I have a bad habit of starting an entry and then taking forever to post it...my apologies.
I've been taking voice lessons for 2 semesters now. I've learned a BAGILLION and one things since starting my lessons. But one of the most important things I've learned is how to connect to my breath support, and I mean really support. Better than I ever have before.
The other most important thing I'm learning, is to be patient with my talents. So often I hear my voice during my voice lessons and I do not like what I hear. It sounds shallow and weak which is completely opposite from what I'm used to. I'm used to hearing a strong sound that is full and beautiful to be honest. But ever since I've been messing with my voice and learning more about classical singing and mixing etc etc, everything has just sounded and felt different. It doesn't hurt, and it doesn't sound bad. It's just different.
But here's the struggle.
When I'm singing and things aren't sounding right, I can hear in my head how it COULD sound. I can hear the potential that lies within, but it's just barely out of reach. I can see it but can't touch it so to speak.
Which means I get really frustrated quite easily these days when it comes to my voice. I forget that I still sound good and that I'm still growing and learning and maturing and Shannon Birch (my vocal instructor) has to remind me all over again that it's ok and that I'm doing everything right and that I need to be patient.

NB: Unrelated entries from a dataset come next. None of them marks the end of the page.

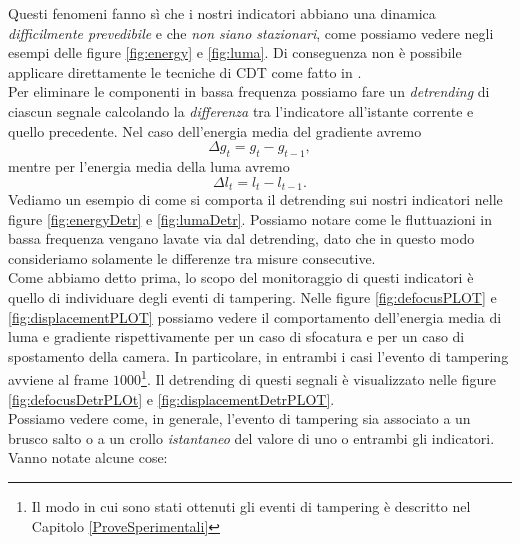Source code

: Questi fenomeni fanno s\`i che i nostri indicatori abbiano una dinamica \textit{difficilmente prevedibile} e che \textit{non siano stazionari}, come possiamo vedere negli esempi delle figure \ref{fig:energy} e \ref{fig:luma}.
Di conseguenza non \`e possibile applicare direttamente le tecniche di CDT come fatto in \cite{alippi2010detecting}. \\
Per eliminare le componenti in bassa frequenza possiamo fare un \textit{detrending} di ciascun segnale calcolando la \textit{differenza} tra l'indicatore all'istante corrente e quello precedente.
Nel caso dell'energia media del gradiente avremo
\begin{equation}
\label{eq:gradientDetr}
\Delta g_t = g_t - g_{t-1},
\end{equation}
mentre per l'energia media della luma avremo
\begin{equation}
\label{eq:lumaDetr}
\Delta l_t = l_t - l_{t -1}.
\end{equation}
Vediamo un esempio di come si comporta il detrending sui nostri indicatori nelle figure \ref{fig:energyDetr} e \ref{fig:lumaDetr}.  
Possiamo notare come le fluttuazioni in bassa frequenza vengano lavate via dal detrending, dato che in questo modo consideriamo solamente le differenze tra misure consecutive.\\
Come abbiamo detto prima, lo scopo del monitoraggio di questi indicatori \`e quello di individuare degli eventi di tampering.
Nelle figure \ref{fig:defocusPLOT} e \ref{fig:displacementPLOT} possiamo vedere il comportamento dell'energia media di luma e gradiente rispettivamente per un caso di sfocatura e per un caso di spostamento della camera.  
In particolare, in entrambi i casi l'evento di tampering avviene al frame $1000$\footnote{Il modo in cui sono stati ottenuti gli eventi di tampering \`e descritto nel Capitolo \ref{ProveSperimentali}}.
Il detrending di questi segnali \`e visualizzato nelle figure \ref{fig:defocusDetrPLOt} e \ref{fig:displacementDetrPLOT}.\\
\noindent Possiamo vedere come, in generale, l'evento di tampering sia associato a un brusco salto o a un crollo \textit{istantaneo} del valore di uno o entrambi gli indicatori.
Vanno notate alcune cose:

Some days are better than others and I catch a glimpse of the voice that's trying to dig its way out. And those days are incredible and that voice is so crazy talented that I'm humbled by it. I just wish it could stick around a little longer. I'll be singing and I can feel it edging through. It stays for a few moments and then I lose it.
But I know it's in there! The struggle may be real, but it will be completely worth it when all my hard work and practice pays off.